Pôle emploi est aussi en opposition avec la Cour. " Dans son rapport publié en juillet 2015, "Pôle emploi à l'épreuve du chômage de masse", la Cour formulait de nombreuses recommandations qui sont encore inégalement mises en œuvre. Le directeur général de Pôle emploi exprime plusieurs désaccords avec la Cour. C'est par exemple le cas de la recommandation visant à fixer aux conseillers ou aux équipes de conseillers des objectifs individualisés qualitatifs mais aussi quantitatifs, le cas échéant en renégociant un accord collectif de 2004 relatif au suivi de l'activité, comme la convention collective prévoyait de le faire en 2010 ". Dont acte.

La recommandation concernant la répartition de la contribution des collectivités territoriales au redressement des comptes publics a également reçu une fin de non-recevoir.

" La contribution des collectivités au redressement des comptes publics s'est matérialisée par une baisse des dotations de l'État en 2014 et en 2015. Cette baisse des dotations se poursuit en 2016. Celles-ci ont pour objectif d'inciter les collectivités locales à mieux maîtriser l'évolution de leurs dépenses et à réduire leur endettement.

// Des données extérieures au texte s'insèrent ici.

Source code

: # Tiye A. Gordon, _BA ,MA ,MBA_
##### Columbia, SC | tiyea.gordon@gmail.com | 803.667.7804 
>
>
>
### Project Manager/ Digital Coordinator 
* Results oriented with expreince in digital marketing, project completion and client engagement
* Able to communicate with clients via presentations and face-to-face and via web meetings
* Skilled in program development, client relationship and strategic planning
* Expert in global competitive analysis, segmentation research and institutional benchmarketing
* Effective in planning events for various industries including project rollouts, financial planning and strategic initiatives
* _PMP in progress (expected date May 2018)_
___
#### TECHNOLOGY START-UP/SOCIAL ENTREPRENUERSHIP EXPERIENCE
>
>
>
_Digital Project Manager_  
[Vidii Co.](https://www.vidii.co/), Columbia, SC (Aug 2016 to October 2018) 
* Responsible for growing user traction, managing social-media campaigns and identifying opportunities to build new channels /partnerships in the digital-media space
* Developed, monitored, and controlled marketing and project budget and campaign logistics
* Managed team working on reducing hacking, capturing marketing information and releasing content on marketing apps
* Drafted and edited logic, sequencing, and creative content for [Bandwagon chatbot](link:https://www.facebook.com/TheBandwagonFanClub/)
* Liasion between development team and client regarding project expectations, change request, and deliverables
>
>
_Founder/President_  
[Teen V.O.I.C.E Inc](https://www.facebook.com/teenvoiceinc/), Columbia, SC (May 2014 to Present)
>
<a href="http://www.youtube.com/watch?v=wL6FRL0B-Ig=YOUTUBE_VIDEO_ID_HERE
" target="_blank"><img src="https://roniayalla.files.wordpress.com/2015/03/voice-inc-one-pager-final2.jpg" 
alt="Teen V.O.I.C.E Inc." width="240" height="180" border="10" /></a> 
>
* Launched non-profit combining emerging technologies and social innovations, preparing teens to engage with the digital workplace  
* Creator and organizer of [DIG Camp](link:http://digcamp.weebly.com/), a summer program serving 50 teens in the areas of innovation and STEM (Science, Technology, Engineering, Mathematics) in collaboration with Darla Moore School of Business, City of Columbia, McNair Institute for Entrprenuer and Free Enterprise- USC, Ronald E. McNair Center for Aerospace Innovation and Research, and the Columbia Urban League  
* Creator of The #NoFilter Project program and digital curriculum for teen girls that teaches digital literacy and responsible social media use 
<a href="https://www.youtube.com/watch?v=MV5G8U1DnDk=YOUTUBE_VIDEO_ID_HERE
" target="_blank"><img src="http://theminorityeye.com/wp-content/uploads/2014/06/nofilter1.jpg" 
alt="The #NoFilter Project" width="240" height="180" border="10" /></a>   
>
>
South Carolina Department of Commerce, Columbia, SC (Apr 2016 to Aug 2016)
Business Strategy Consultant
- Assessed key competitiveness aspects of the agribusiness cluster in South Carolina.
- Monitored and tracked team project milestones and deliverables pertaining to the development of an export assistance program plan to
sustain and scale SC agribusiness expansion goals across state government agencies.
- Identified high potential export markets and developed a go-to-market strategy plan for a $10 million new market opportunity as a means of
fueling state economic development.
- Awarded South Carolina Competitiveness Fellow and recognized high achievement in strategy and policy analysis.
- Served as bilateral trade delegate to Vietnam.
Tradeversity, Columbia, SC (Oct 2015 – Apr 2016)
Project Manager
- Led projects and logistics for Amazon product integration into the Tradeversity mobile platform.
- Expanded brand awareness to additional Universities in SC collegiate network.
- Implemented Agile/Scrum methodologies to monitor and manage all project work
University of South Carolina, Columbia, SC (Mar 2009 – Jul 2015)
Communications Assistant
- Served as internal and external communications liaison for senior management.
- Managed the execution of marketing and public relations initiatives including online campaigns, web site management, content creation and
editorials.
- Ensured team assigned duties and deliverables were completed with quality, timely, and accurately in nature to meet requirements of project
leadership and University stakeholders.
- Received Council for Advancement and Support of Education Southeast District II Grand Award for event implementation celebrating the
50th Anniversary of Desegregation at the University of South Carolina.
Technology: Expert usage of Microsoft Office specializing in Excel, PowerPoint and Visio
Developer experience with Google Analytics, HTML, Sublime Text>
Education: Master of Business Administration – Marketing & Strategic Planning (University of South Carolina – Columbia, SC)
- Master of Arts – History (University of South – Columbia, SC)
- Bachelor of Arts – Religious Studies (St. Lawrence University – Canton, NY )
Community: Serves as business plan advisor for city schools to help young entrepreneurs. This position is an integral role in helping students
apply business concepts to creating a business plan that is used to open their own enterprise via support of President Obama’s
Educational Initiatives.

Dans son rapport consacré aux finances publiques locales de 2014, la Cour a formulé une recommandation relative aux modalités de répartition de cette contribution entre collectivités, demandant que soient adoptées des modalités de répartition, entre catégories de collectivités, de la baisse des dotations de l'État qui prennent mieux en compte l'existence de marges de manœuvre plus importantes au sein du bloc communal " , précise la Cour.

Mais, comme l'indique le rapport, " cette recommandation fait l'objet d'un refus de mise en œuvre au motif que la contribution des collectivités est le résultat d'un consensus au sein du Comité des finances locales et que le Gouvernement ne souhaite pas « ouvrir à nouveau le débat ». Par l'absence ou le refus de mise en œuvre des recommandations de la Cour, les administrations renoncent, souvent, à la réalisation d'économies dont sont porteuses ces recommandations ".